Translation note: This English version was translated by Codex (GPT-5) on 2026-04-20 18:01:46 CST. The source text is the corresponding Chinese post in this repository.
Written on 2026-03-30, 7:53 PM - 9:40 PM
Preface
In the first article, I covered the software ecosystem. In the AI era, models are no longer just tools; they are infrastructure. This piece is not just an introduction to models, but a question about how to build your own capability stack in a world controlled by different companies and different countries.
The Current Model Landscape
The third-party benchmarking site Artificial Analysis shows a useful vendor ranking:
The competition is no longer just about raw capability.
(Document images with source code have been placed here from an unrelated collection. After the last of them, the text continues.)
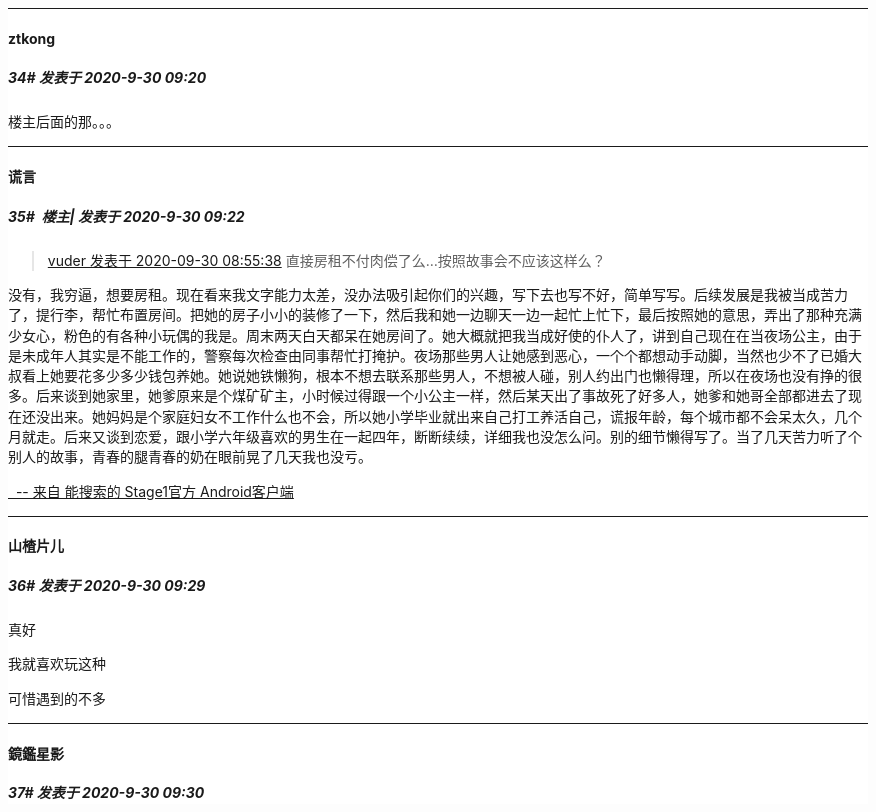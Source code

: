 



*****

####  ztkong  
##### 34#       发表于 2020-9-30 09:20




楼主后面的那。。。







*****

####  谎言  
##### 35#         楼主| 发表于 2020-9-30 09:22



<blockquote><a href="httphttps://bbs.saraba1st.com/2b/forum.php?mod=redirect&amp;goto=findpost&amp;pid=48904452&amp;ptid=1962631" target="_blank">vuder 发表于 2020-09-30 08:55:38</a>
直接房租不付肉偿了么…按照故事会不应该这样么？</blockquote>没有，我穷逼，想要房租。现在看来我文字能力太差，没办法吸引起你们的兴趣，写下去也写不好，简单写写。后续发展是我被当成苦力了，提行李，帮忙布置房间。把她的房子小小的装修了一下，然后我和她一边聊天一边一起忙上忙下，最后按照她的意思，弄出了那种充满少女心，粉色的有各种小玩偶的我是。周末两天白天都呆在她房间了。她大概就把我当成好使的仆人了，讲到自己现在在当夜场公主，由于是未成年人其实是不能工作的，警察每次检查由同事帮忙打掩护。夜场那些男人让她感到恶心，一个个都想动手动脚，当然也少不了已婚大叔看上她要花多少多少钱包养她。她说她铁懒狗，根本不想去联系那些男人，不想被人碰，别人约出门也懒得理，所以在夜场也没有挣的很多。后来谈到她家里，她爹原来是个煤矿矿主，小时候过得跟一个小公主一样，然后某天出了事故死了好多人，她爹和她哥全部都进去了现在还没出来。她妈妈是个家庭妇女不工作什么也不会，所以她小学毕业就出来自己打工养活自己，谎报年龄，每个城市都不会呆太久，几个月就走。后来又谈到恋爱，跟小学六年级喜欢的男生在一起四年，断断续续，详细我也没怎么问。别的细节懒得写了。当了几天苦力听了个别人的故事，青春的腿青春的奶在眼前晃了几天我也没亏。

[  -- 来自 能搜索的 Stage1官方 Android客户端](https://www.coolapk.com/apk/140634)







*****

####  山楂片儿  
##### 36#       发表于 2020-9-30 09:29




真好

我就喜欢玩这种

可惜遇到的不多







*****

####  鏡鑑星影  
##### 37#       发表于 2020-9-30 09:30
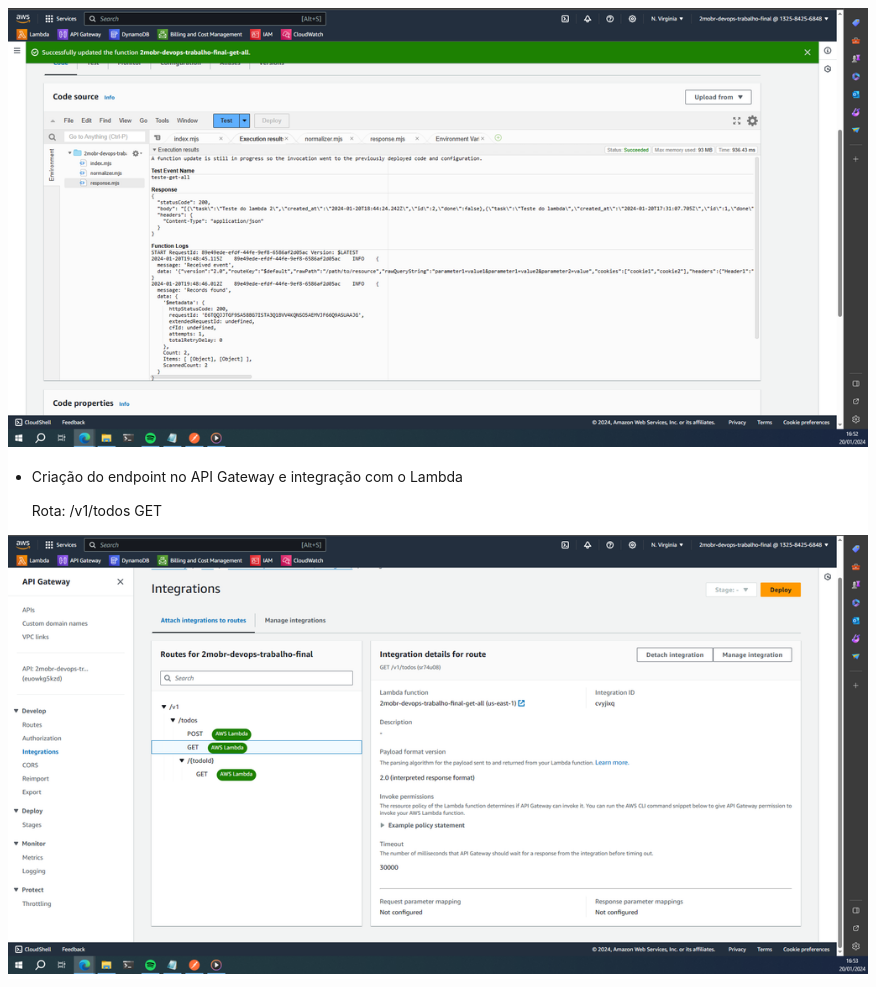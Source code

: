 ![Imagem 71](./imgs/71.png)

- Criação do endpoint no API Gateway e integração com o Lambda
    
    Rota: /v1/todos GET

![Imagem 72](./imgs/72.png)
It is becoming a battle over infrastructure control:
- US frontier labs define the upper limit
- Chinese models compete by balancing quality and cost
- Other companies extend the ecosystem through clouds, GPUs, or social platforms
First tier
The first tier is dominated by the major US players:
- Google Gemini
- Anthropic Claude
- OpenAI ChatGPT
They define the frontier of capability.
Second tier
Chinese companies focus more on “good enough + much cheaper”:
- DeepSeek
- Qwen
- Kimi
- MiniMax
- GLM
They win through cost effectiveness.
Other players
- xAI (Grok)
- NVIDIA (Nemotron)
- Amazon (Nova)
- Meta (Llama)
They expand through cloud, GPU, or platform ecosystems.
Coding Ability
Coding benchmarks show the same overall trend: US models still lead, while Chinese models remain highly competitive.
In real-world coding, Claude is still widely regarded as one of the strongest everyday experiences.
Subscription Models
AI models are powered by tokens, which are basically the electricity of the AI world.
API usage
Pay-as-you-go is like connecting a power line and paying for what you consume.
Subscription plans
Gemini, Claude, and ChatGPT all offer subscription products. The mainstream plans are around $20/month and include web access plus AI coding quota.
Coding plans
As token burn increased, domestic vendors introduced package-style coding plans. This reflects AI moving from “usage-based billing” to a more infrastructure-like model.
Relays and intermediaries
Because of export restrictions and regional availability issues, users sometimes rely on reputable intermediaries such as OpenRouter.
Conclusion
The core job of a developer is changing:
- understand model capability
- control cost structure
- design a sustainable model stack
In the AI era, the competitive advantage does not come from a single model. It comes from how you combine and use them.